Adding posix_fallocate to Erlang/OTP

posix_fallocate is a POSIX optional system call that allows to reserve space for a file. It guarantees that subsequent writes will not fail if the total written amount doesn’t exceed the allocated amount of space.

Its big advantage is that when the space is allocated, the kernel tries to allocate contiguous disk blocks, which will speed up IO operations.

It was recently submitted and accepted to Erlang/OTP:

http://www.erlang.org/cgi-bin/ezmlm-cgi?3:sss:1716:201012:mdkoigfchoccmjhpglji#b

https://github.com/erlang/otp/commit/ea3dfb992c769a7d47de1892284b125212d13179

Posted by: fdmanana | October 5, 2010

Purely Functional Data Structures

A good finding at google books, “Purely Functional Data Structures” by Chris Okasaki:

Purely Functional Data Structures (Chris Okasaki)

Now in my TOREAD list.

Posted by: fdmanana | September 27, 2010

Streaming the body of HTTP POST/PUT requests with Erlang OTP

Yesterday I submitted a patch to the Erlang OTP erlang-patches mailing list to add a feature, to the httpc module, that has been lacking for a long time:

Streaming the body of HTTP PUT and POST requests.
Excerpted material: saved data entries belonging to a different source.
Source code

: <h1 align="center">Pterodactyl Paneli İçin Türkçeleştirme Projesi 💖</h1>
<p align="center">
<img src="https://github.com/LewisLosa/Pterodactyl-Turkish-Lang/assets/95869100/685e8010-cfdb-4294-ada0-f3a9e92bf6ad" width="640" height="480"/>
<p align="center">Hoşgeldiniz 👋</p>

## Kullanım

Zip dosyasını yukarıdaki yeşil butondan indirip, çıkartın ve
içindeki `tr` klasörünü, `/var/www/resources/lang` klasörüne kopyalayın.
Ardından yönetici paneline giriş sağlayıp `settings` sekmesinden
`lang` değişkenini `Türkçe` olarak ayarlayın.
It has just been merged into OTP’s pu branch:

http://github.com/erlang/otp/commit/0ae050e3240f1aa68d8d648a36191246f33374b4

http://www.erlang.org/cgi-bin/ezmlm-cgi?3:sss:1483:201009:fcbeggiaekkjadoghldl#b

Hopefully it will get into the next R14 release.
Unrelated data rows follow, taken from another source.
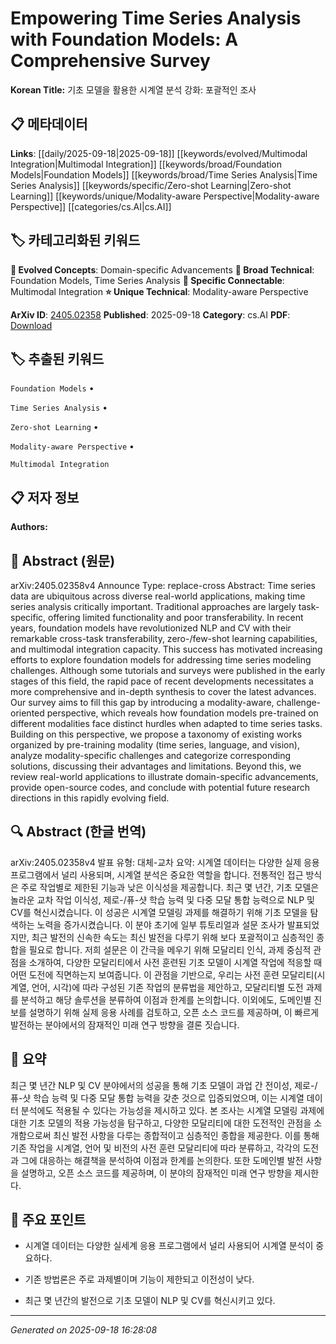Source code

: 
# Empowering Time Series Analysis with Foundation Models: A Comprehensive Survey

**Korean Title:** 기초 모델을 활용한 시계열 분석 강화: 포괄적인 조사

## 📋 메타데이터

**Links**: [[daily/2025-09-18|2025-09-18]] [[keywords/evolved/Multimodal Integration|Multimodal Integration]] [[keywords/broad/Foundation Models|Foundation Models]] [[keywords/broad/Time Series Analysis|Time Series Analysis]] [[keywords/specific/Zero-shot Learning|Zero-shot Learning]] [[keywords/unique/Modality-aware Perspective|Modality-aware Perspective]] [[categories/cs.AI|cs.AI]]

## 🏷️ 카테고리화된 키워드
**🚀 Evolved Concepts**: Domain-specific Advancements
**🔬 Broad Technical**: Foundation Models, Time Series Analysis
**🔗 Specific Connectable**: Multimodal Integration
**⭐ Unique Technical**: Modality-aware Perspective

**ArXiv ID**: [2405.02358](https://arxiv.org/abs/2405.02358)
**Published**: 2025-09-18
**Category**: cs.AI
**PDF**: [Download](https://arxiv.org/pdf/2405.02358.pdf)


## 🏷️ 추출된 키워드



`Foundation Models` • 

`Time Series Analysis` • 

`Zero-shot Learning` • 

`Modality-aware Perspective` • 

`Multimodal Integration`



## 📋 저자 정보

**Authors:** 

## 📄 Abstract (원문)

arXiv:2405.02358v4 Announce Type: replace-cross 
Abstract: Time series data are ubiquitous across diverse real-world applications, making time series analysis critically important. Traditional approaches are largely task-specific, offering limited functionality and poor transferability. In recent years, foundation models have revolutionized NLP and CV with their remarkable cross-task transferability, zero-/few-shot learning capabilities, and multimodal integration capacity. This success has motivated increasing efforts to explore foundation models for addressing time series modeling challenges. Although some tutorials and surveys were published in the early stages of this field, the rapid pace of recent developments necessitates a more comprehensive and in-depth synthesis to cover the latest advances. Our survey aims to fill this gap by introducing a modality-aware, challenge-oriented perspective, which reveals how foundation models pre-trained on different modalities face distinct hurdles when adapted to time series tasks. Building on this perspective, we propose a taxonomy of existing works organized by pre-training modality (time series, language, and vision), analyze modality-specific challenges and categorize corresponding solutions, discussing their advantages and limitations. Beyond this, we review real-world applications to illustrate domain-specific advancements, provide open-source codes, and conclude with potential future research directions in this rapidly evolving field.

## 🔍 Abstract (한글 번역)

arXiv:2405.02358v4 발표 유형: 대체-교차
요약: 시계열 데이터는 다양한 실제 응용 프로그램에서 널리 사용되며, 시계열 분석은 중요한 역할을 합니다. 전통적인 접근 방식은 주로 작업별로 제한된 기능과 낮은 이식성을 제공합니다. 최근 몇 년간, 기초 모델은 놀라운 교차 작업 이식성, 제로-/퓨-샷 학습 능력 및 다중 모달 통합 능력으로 NLP 및 CV를 혁신시켰습니다. 이 성공은 시계열 모델링 과제를 해결하기 위해 기초 모델을 탐색하는 노력을 증가시켰습니다. 이 분야 초기에 일부 튜토리얼과 설문 조사가 발표되었지만, 최근 발전의 신속한 속도는 최신 발전을 다루기 위해 보다 포괄적이고 심층적인 종합을 필요로 합니다. 저희 설문은 이 간극을 메우기 위해 모달리티 인식, 과제 중심적 관점을 소개하여, 다양한 모달리티에서 사전 훈련된 기초 모델이 시계열 작업에 적응할 때 어떤 도전에 직면하는지 보여줍니다. 이 관점을 기반으로, 우리는 사전 훈련 모달리티(시계열, 언어, 시각)에 따라 구성된 기존 작업의 분류법을 제안하고, 모달리티별 도전 과제를 분석하고 해당 솔루션을 분류하여 이점과 한계를 논의합니다. 이외에도, 도메인별 진보를 설명하기 위해 실제 응용 사례를 검토하고, 오픈 소스 코드를 제공하며, 이 빠르게 발전하는 분야에서의 잠재적인 미래 연구 방향을 결론 짓습니다.

## 📝 요약

최근 몇 년간 NLP 및 CV 분야에서의 성공을 통해 기초 모델이 과업 간 전이성, 제로-/퓨-샷 학습 능력 및 다중 모달 통합 능력을 갖춘 것으로 입증되었으며, 이는 시계열 데이터 분석에도 적용될 수 있다는 가능성을 제시하고 있다. 본 조사는 시계열 모델링 과제에 대한 기초 모델의 적용 가능성을 탐구하고, 다양한 모달리티에 대한 도전적인 관점을 소개함으로써 최신 발전 사항을 다루는 종합적이고 심층적인 종합을 제공한다. 이를 통해 기존 작업을 시계열, 언어 및 비전의 사전 훈련 모달리티에 따라 분류하고, 각각의 도전과 그에 대응하는 해결책을 분석하여 이점과 한계를 논의한다. 또한 도메인별 발전 사항을 설명하고, 오픈 소스 코드를 제공하며, 이 분야의 잠재적인 미래 연구 방향을 제시한다.

## 🎯 주요 포인트


- 시계열 데이터는 다양한 실세계 응용 프로그램에서 널리 사용되어 시계열 분석이 중요하다.

- 기존 방법론은 주로 과제별이며 기능이 제한되고 이전성이 낮다.

- 최근 몇 년간의 발전으로 기초 모델이 NLP 및 CV를 혁신시키고 있다.


---

*Generated on 2025-09-18 16:28:08*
UPDATE: A few days after I submitted another patch on top of that one:

http://github.com/erlang/otp/commit/2809acda106cdd081746d2f2b7d4ddd8c96eff76

http://www.erlang.org/cgi-bin/ezmlm-cgi?3:sss:1483:201009:fcbeggiaekkjadoghldl#b

It adds support for automatically chunking (HTTP chunked Transfer-Encoding) the payload based on what the streaming function returns on each call.

UPDATE: Did some simplifications to the implementation and API when it automatically adds chunked-transfer encoding headers. The new full patch:
https://github.com/erlang/otp/commit/6ec259d2828ac44ee71c7b32392497ba1712ed48

Posted by: fdmanana | September 24, 2010

The new SSL implementation in Erlang OTP

Recently, I was trying the new SSL implementation of OTP. This new implementation appeared in the R12 series and is now the default one in R14. Unlike the “old” implementation, this one is mostly done in Erlang (instead of being basically a wrapper around the OpenSSL library) and only uses the cryptographic functions that the OpenSSL library provides.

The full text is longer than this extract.